Are these the rocks your stakeholders need? Image courtesy of Alicia Dudek

“Bring me a rock,” the stakeholder says. “I’ve spent a lot of money on this great big mountain, and I need you to bring me a rock from this mountain that makes the expense worthwhile.”

“Okay, a rock. Gotcha,” the analyst says. “A rock I can do. I am all about rocks. What kind of rock are you looking for?”

“Oh, I don’t know,” the stakeholder responds. “A rock. A rock that will change the way we see things. An Important Rock.”

“Important rock. Check. Coming right up,” the analyst agrees.

The analyst goes off to the mountain. She hammers at it and bashes it with a pickax and washes away dust and gravel until finally she finds it–an Important Rock. Delighted, she picks up the Important Rock and races down the mountain to show the stakeholder.

“I’m back!” the analyst cries. “I’ve returned from the mountain with an Important Rock, just like you asked for!”

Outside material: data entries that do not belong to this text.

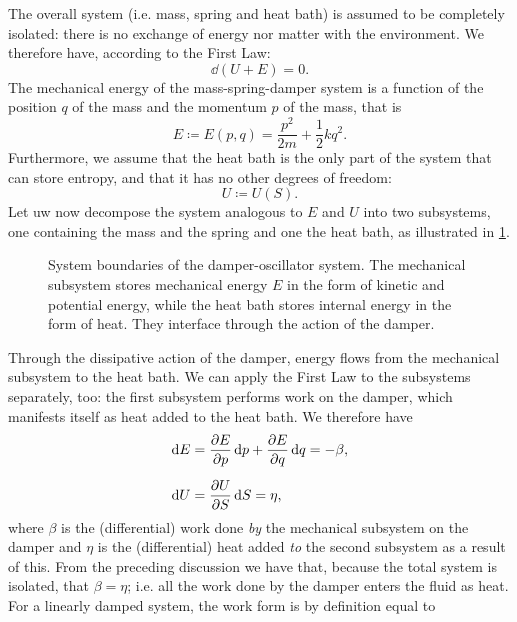 The overall system (i.e. mass, spring and heat bath) is assumed to be completely isolated: there is no exchange of energy nor matter with the environment. We therefore have, according to the First Law:
\begin{equation}
    \dd{(U + E)} = 0. 
    \label{eq:dho_first_law}
\end{equation}
The mechanical energy of the mass-spring-damper system is a function of the position $q$ of the mass and the momentum $p$ of the mass, that is
\begin{equation}
    E \coloneq E(p, q) = \frac{p^2}{2m} + \frac{1}{2}kq^2. 
    \label{eq:dho_mech_energy}
\end{equation}
Furthermore, we assume that the heat bath is the only part of the system that can store entropy, and that it has no other degrees of freedom:
\begin{equation}
    U \coloneq U(S).  
    \label{eq:dho_int_energy}
\end{equation}
Let uw now decompose the system analogous to $E$ and $U$ into two subsystems, one containing the mass and the spring and one the heat bath, as illustrated in \cref{fig:oscillator_thermo}. 
\begin{figure}[ht!]
    \centering
    
    \caption{System boundaries of the damper-oscillator system. The mechanical subsystem stores mechanical energy $E$ in the form of kinetic and potential energy, while the heat bath stores internal energy in the form of heat. They interface through the action of the damper.}
    \label{fig:oscillator_thermo}
\end{figure}
Through the dissipative action of the damper, energy flows from the mechanical subsystem to the heat bath. We can apply the First Law to the subsystems separately, too: the first subsystem performs work on the damper, which manifests itself as heat added to the heat bath. We therefore have
\begin{equation}
    \begin{split}
        \dd{E} &= \pdv{E}{p}\dd{p} + \pdv{E}{q}\dd{q} = -\beta, \\[0.2cm]
        \dd{U} &= \pdv{U}{S}\dd{S} = \eta, \\
    \end{split}
\end{equation}
where $\beta$ is the (differential) work done \emph{by} the mechanical subsystem on the damper and $\eta$ is the (differential) heat added \emph{to} the second subsystem as a result of this. From the preceding discussion we have that, because the total system is isolated, that $ \beta = \eta $; i.e. all the work done by the damper enters the fluid as heat. For a linearly damped system, the work form is by definition equal to 
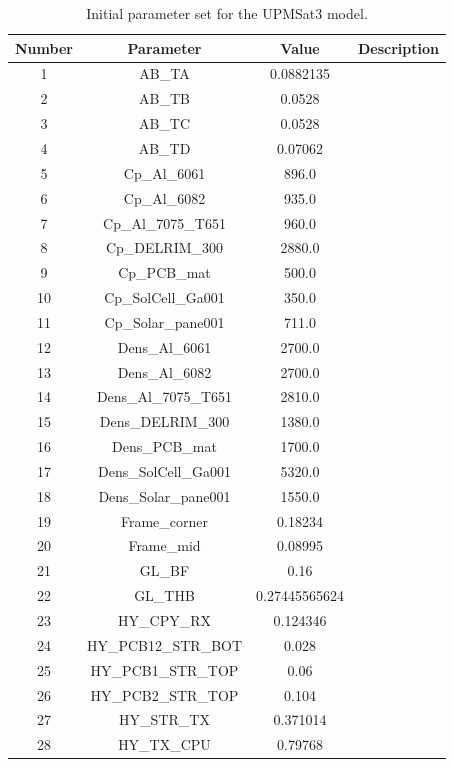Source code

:     \begin{table}[H]
        \centering
        \caption{Initial parameter set for the UPMSat3 model.}
        \label{tab:initialparamsUPMSat3}
    \begin{tabular}{cccc}
        \hline
        Number & Parameter & Value & Description \\
        \hline
        1 & AB\_TA & 0.0882135 &  \\
        2 & AB\_TB & 0.0528 &  \\
        3 & AB\_TC & 0.0528 &  \\
        4 & AB\_TD & 0.07062 &  \\
        5 & Cp\_Al\_6061 & 896.0 &  \\
        6 & Cp\_Al\_6082 & 935.0 &  \\
        7 & Cp\_Al\_7075\_T651 & 960.0 &  \\
        8 & Cp\_DELRIM\_300 & 2880.0 &  \\
        9 & Cp\_PCB\_mat & 500.0 &  \\
        10 & Cp\_SolCell\_Ga001 & 350.0 &  \\
        11 & Cp\_Solar\_pane001 & 711.0 &  \\
        12 & Dens\_Al\_6061 & 2700.0 &  \\
        13 & Dens\_Al\_6082 & 2700.0 &  \\
        14 & Dens\_Al\_7075\_T651 & 2810.0 &  \\
        15 & Dens\_DELRIM\_300 & 1380.0 &  \\
        16 & Dens\_PCB\_mat & 1700.0 &  \\
        17 & Dens\_SolCell\_Ga001 & 5320.0 &  \\
        18 & Dens\_Solar\_pane001 & 1550.0 &  \\
        19 & Frame\_corner & 0.18234 &  \\
        20 & Frame\_mid & 0.08995 &  \\
        21 & GL\_BF & 0.16 &  \\
        22 & GL\_THB & 0.27445565624 &  \\
        23 & HY\_CPY\_RX & 0.124346 &  \\
        24 & HY\_PCB12\_STR\_BOT & 0.028 &  \\
        25 & HY\_PCB1\_STR\_TOP & 0.06 &  \\
        26 & HY\_PCB2\_STR\_TOP & 0.104 &  \\
        27 & HY\_STR\_TX & 0.371014 &  \\
        28 & HY\_TX\_CPU & 0.79768 &  \\

\end{tabular}
\end{table}
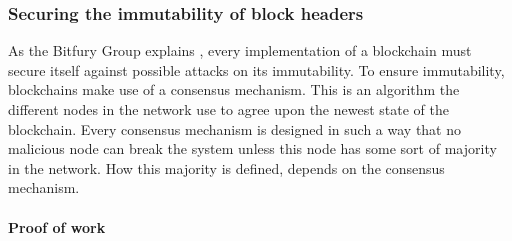 \subsubsection{Securing the immutability of block headers}

\iffalse
- need to secure against attacks on the immutability of its blockchain. otherwise, eg. considering a cryptocurrency system, an attacker could spend a coin and afterwards nullify this transaction by transmitting their own version of the blockchain without the spent transaction

- what are consensus mechansisms
\fi

As the Bitfury Group explains \cite{bitfury-pos-vs-pow}, every implementation of a blockchain must secure itself against possible attacks on its immutability. To ensure immutability, blockchains make use of a consensus mechanism. This is an algorithm the different nodes in the network use to agree upon the newest state of the blockchain. Every consensus mechanism is designed in such a way that no malicious node can break the system unless this node has some sort of majority in the network. How this majority is defined, depends on the consensus mechanism.

\iffalse
every consensus mechansism: 
- what is needed to suggest a new block
- how does this prevent 
- what are advantages and disadvantages
\fi

\paragraph{Proof of work}

\iffalse
- to suggest a new block, an entity needs to solve a random computational problem. This problem is designed as such that this entity, called the miner, has a chance of p%

- As the Bitfury Group correctly states \cite{bitfury-pos-vs-pow}: "[the] security of the network is supported by physically scarce resources: specialized hardware needed to run computations, and electricity spent to power the hardware." 
\fi

\iffalse
TODO: maybe add a small part about the alternative to a mining: merged mining and anchoring (cfr bitfury - group publc vs private prt 1)
\fi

The stakeholder takes the rock and inspects it.

“We can do a lot of great and interesting things with this Important Rock,” the analyst continues. “Don’t you think it’s a good one?”

“Well,” the stakeholder turns the rock over in her hands. “I’m not sure. It’s just… It’s not quite what I have in mind. It may be that this is an Important Rock, but I think I would like a different rock. Could you go back to the mountain and bring me another one?”

“Of course, I can do that right away,” the analyst agrees, eager to please. “Could you tell me a bit more about the rock you want? Are we talking a sedimentary rock? Metamorphic? Maybe a crystal?”

“Oh, you know, I’m not exactly sure. But I know you’ll find it. I bought this whole mountain, after all.”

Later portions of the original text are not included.